Word for word, print all of the lines below.

__Stored data__.
##########
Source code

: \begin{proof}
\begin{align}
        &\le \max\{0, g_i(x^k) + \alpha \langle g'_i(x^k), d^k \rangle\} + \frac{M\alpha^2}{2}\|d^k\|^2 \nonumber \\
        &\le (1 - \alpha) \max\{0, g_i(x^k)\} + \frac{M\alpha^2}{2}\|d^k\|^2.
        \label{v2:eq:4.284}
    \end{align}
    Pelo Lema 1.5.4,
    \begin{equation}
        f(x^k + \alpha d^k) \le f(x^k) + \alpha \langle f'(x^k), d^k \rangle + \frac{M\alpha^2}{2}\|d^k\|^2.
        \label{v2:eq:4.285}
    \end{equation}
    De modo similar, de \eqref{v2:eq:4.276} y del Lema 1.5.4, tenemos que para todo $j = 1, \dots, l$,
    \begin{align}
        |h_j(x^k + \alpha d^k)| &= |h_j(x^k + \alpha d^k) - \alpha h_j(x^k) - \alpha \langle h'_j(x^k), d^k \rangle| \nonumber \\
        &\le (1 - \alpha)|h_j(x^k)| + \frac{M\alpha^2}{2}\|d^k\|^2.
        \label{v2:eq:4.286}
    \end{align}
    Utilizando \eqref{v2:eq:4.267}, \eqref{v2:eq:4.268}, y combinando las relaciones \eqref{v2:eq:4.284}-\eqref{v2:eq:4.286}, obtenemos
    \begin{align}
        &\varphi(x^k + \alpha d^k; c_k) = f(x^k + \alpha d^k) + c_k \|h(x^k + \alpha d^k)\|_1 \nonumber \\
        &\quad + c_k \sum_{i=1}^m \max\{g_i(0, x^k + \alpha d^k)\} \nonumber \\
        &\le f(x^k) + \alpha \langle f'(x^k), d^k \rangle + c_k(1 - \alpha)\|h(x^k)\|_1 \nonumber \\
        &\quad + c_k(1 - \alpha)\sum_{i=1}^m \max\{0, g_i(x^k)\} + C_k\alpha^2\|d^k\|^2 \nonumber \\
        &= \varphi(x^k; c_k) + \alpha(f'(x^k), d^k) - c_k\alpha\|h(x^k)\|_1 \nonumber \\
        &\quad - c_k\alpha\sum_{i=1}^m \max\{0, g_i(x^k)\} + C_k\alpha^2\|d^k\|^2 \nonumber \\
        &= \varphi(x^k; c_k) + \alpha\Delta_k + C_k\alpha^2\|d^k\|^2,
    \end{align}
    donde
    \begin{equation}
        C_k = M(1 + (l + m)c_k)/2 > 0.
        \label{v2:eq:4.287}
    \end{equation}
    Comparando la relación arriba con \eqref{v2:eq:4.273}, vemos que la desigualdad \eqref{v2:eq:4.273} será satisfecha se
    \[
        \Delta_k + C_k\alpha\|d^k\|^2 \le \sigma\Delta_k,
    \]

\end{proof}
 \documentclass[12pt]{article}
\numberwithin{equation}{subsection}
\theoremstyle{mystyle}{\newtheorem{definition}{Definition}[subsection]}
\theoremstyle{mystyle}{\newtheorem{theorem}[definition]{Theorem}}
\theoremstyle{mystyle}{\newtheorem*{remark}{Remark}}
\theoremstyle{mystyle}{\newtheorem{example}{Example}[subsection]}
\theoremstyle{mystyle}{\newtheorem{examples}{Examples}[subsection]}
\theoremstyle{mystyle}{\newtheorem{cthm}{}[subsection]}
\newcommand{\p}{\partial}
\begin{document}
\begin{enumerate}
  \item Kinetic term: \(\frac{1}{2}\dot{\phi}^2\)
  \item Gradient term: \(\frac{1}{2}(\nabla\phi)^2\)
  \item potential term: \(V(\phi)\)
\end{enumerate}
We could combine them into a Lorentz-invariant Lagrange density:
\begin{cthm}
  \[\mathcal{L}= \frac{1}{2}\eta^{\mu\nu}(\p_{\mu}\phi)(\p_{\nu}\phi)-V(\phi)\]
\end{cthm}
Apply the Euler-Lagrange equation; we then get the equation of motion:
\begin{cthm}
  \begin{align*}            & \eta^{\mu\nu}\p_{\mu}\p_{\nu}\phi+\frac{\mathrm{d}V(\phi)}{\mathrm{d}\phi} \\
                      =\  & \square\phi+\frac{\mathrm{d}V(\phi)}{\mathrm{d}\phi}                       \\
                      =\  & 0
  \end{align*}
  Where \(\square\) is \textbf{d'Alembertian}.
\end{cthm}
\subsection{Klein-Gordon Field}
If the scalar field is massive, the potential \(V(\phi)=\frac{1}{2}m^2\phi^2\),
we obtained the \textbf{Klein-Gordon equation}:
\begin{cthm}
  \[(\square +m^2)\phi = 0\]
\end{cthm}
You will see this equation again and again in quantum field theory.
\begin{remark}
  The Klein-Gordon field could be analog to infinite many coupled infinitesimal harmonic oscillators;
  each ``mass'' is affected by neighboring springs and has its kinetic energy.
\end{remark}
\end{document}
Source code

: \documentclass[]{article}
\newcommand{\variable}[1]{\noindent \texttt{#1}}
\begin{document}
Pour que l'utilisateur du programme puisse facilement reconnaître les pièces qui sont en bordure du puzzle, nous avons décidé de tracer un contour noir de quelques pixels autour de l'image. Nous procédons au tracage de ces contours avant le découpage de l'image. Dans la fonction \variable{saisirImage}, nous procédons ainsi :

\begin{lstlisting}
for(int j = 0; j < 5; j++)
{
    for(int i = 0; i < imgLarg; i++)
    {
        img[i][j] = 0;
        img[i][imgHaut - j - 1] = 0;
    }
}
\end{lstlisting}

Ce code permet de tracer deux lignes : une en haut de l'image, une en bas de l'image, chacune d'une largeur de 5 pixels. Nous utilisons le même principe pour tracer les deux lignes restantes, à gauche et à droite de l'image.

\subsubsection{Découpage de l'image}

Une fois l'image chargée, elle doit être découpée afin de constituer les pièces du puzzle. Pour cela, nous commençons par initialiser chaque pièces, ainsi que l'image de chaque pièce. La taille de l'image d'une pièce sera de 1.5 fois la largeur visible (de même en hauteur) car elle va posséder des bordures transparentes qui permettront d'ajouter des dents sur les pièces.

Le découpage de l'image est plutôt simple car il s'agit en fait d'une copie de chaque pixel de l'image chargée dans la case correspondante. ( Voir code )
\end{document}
##########
__THE ANSWER__.
Source code

: \begin{proof}
\begin{align}
        &\le \max\{0, g_i(x^k) + \alpha \langle g'_i(x^k), d^k \rangle\} + \frac{M\alpha^2}{2}\|d^k\|^2 \nonumber \\
        &\le (1 - \alpha) \max\{0, g_i(x^k)\} + \frac{M\alpha^2}{2}\|d^k\|^2.
        \label{v2:eq:4.284}
    \end{align}
    Pelo Lema 1.5.4,
    \begin{equation}
        f(x^k + \alpha d^k) \le f(x^k) + \alpha \langle f'(x^k), d^k \rangle + \frac{M\alpha^2}{2}\|d^k\|^2.
        \label{v2:eq:4.285}
    \end{equation}
    De modo similar, de \eqref{v2:eq:4.276} y del Lema 1.5.4, tenemos que para todo $j = 1, \dots, l$,
    \begin{align}
        |h_j(x^k + \alpha d^k)| &= |h_j(x^k + \alpha d^k) - \alpha h_j(x^k) - \alpha \langle h'_j(x^k), d^k \rangle| \nonumber \\
        &\le (1 - \alpha)|h_j(x^k)| + \frac{M\alpha^2}{2}\|d^k\|^2.
        \label{v2:eq:4.286}
    \end{align}
    Utilizando \eqref{v2:eq:4.267}, \eqref{v2:eq:4.268}, y combinando las relaciones \eqref{v2:eq:4.284}-\eqref{v2:eq:4.286}, obtenemos
    \begin{align}
        &\varphi(x^k + \alpha d^k; c_k) = f(x^k + \alpha d^k) + c_k \|h(x^k + \alpha d^k)\|_1 \nonumber \\
        &\quad + c_k \sum_{i=1}^m \max\{g_i(0, x^k + \alpha d^k)\} \nonumber \\
        &\le f(x^k) + \alpha \langle f'(x^k), d^k \rangle + c_k(1 - \alpha)\|h(x^k)\|_1 \nonumber \\
        &\quad + c_k(1 - \alpha)\sum_{i=1}^m \max\{0, g_i(x^k)\} + C_k\alpha^2\|d^k\|^2 \nonumber \\
        &= \varphi(x^k; c_k) + \alpha(f'(x^k), d^k) - c_k\alpha\|h(x^k)\|_1 \nonumber \\
        &\quad - c_k\alpha\sum_{i=1}^m \max\{0, g_i(x^k)\} + C_k\alpha^2\|d^k\|^2 \nonumber \\
        &= \varphi(x^k; c_k) + \alpha\Delta_k + C_k\alpha^2\|d^k\|^2,
    \end{align}
    donde
    \begin{equation}
        C_k = M(1 + (l + m)c_k)/2 > 0.
        \label{v2:eq:4.287}
    \end{equation}
    Comparando la relación arriba con \eqref{v2:eq:4.273}, vemos que la desigualdad \eqref{v2:eq:4.273} será satisfecha se
    \[
        \Delta_k + C_k\alpha\|d^k\|^2 \le \sigma\Delta_k,
    \]

\end{proof}
 \documentclass[12pt]{article}
\numberwithin{equation}{subsection}
\theoremstyle{mystyle}{\newtheorem{definition}{Definition}[subsection]}
\theoremstyle{mystyle}{\newtheorem{theorem}[definition]{Theorem}}
\theoremstyle{mystyle}{\newtheorem*{remark}{Remark}}
\theoremstyle{mystyle}{\newtheorem{example}{Example}[subsection]}
\theoremstyle{mystyle}{\newtheorem{examples}{Examples}[subsection]}
\theoremstyle{mystyle}{\newtheorem{cthm}{}[subsection]}
\newcommand{\p}{\partial}
\begin{document}
\begin{enumerate}
  \item Kinetic term: \(\frac{1}{2}\dot{\phi}^2\)
  \item Gradient term: \(\frac{1}{2}(\nabla\phi)^2\)
  \item potential term: \(V(\phi)\)
\end{enumerate}
We could combine them into a Lorentz-invariant Lagrange density:
\begin{cthm}
  \[\mathcal{L}= \frac{1}{2}\eta^{\mu\nu}(\p_{\mu}\phi)(\p_{\nu}\phi)-V(\phi)\]
\end{cthm}
Apply the Euler-Lagrange equation; we then get the equation of motion:
\begin{cthm}
  \begin{align*}            & \eta^{\mu\nu}\p_{\mu}\p_{\nu}\phi+\frac{\mathrm{d}V(\phi)}{\mathrm{d}\phi} \\
                      =\  & \square\phi+\frac{\mathrm{d}V(\phi)}{\mathrm{d}\phi}                       \\
                      =\  & 0
  \end{align*}
  Where \(\square\) is \textbf{d'Alembertian}.
\end{cthm}
\subsection{Klein-Gordon Field}
If the scalar field is massive, the potential \(V(\phi)=\frac{1}{2}m^2\phi^2\),
we obtained the \textbf{Klein-Gordon equation}:
\begin{cthm}
  \[(\square +m^2)\phi = 0\]
\end{cthm}
You will see this equation again and again in quantum field theory.
\begin{remark}
  The Klein-Gordon field could be analog to infinite many coupled infinitesimal harmonic oscillators;
  each ``mass'' is affected by neighboring springs and has its kinetic energy.
\end{remark}
\end{document}
Source code

: \documentclass[]{article}
\newcommand{\variable}[1]{\noindent \texttt{#1}}
\begin{document}
Pour que l'utilisateur du programme puisse facilement reconnaître les pièces qui sont en bordure du puzzle, nous avons décidé de tracer un contour noir de quelques pixels autour de l'image. Nous procédons au tracage de ces contours avant le découpage de l'image. Dans la fonction \variable{saisirImage}, nous procédons ainsi :

\begin{lstlisting}
for(int j = 0; j < 5; j++)
{
    for(int i = 0; i < imgLarg; i++)
    {
        img[i][j] = 0;
        img[i][imgHaut - j - 1] = 0;
    }
}
\end{lstlisting}

Ce code permet de tracer deux lignes : une en haut de l'image, une en bas de l'image, chacune d'une largeur de 5 pixels. Nous utilisons le même principe pour tracer les deux lignes restantes, à gauche et à droite de l'image.

\subsubsection{Découpage de l'image}

Une fois l'image chargée, elle doit être découpée afin de constituer les pièces du puzzle. Pour cela, nous commençons par initialiser chaque pièces, ainsi que l'image de chaque pièce. La taille de l'image d'une pièce sera de 1.5 fois la largeur visible (de même en hauteur) car elle va posséder des bordures transparentes qui permettront d'ajouter des dents sur les pièces.

Le découpage de l'image est plutôt simple car il s'agit en fait d'une copie de chaque pixel de l'image chargée dans la case correspondante. ( Voir code )
\end{document}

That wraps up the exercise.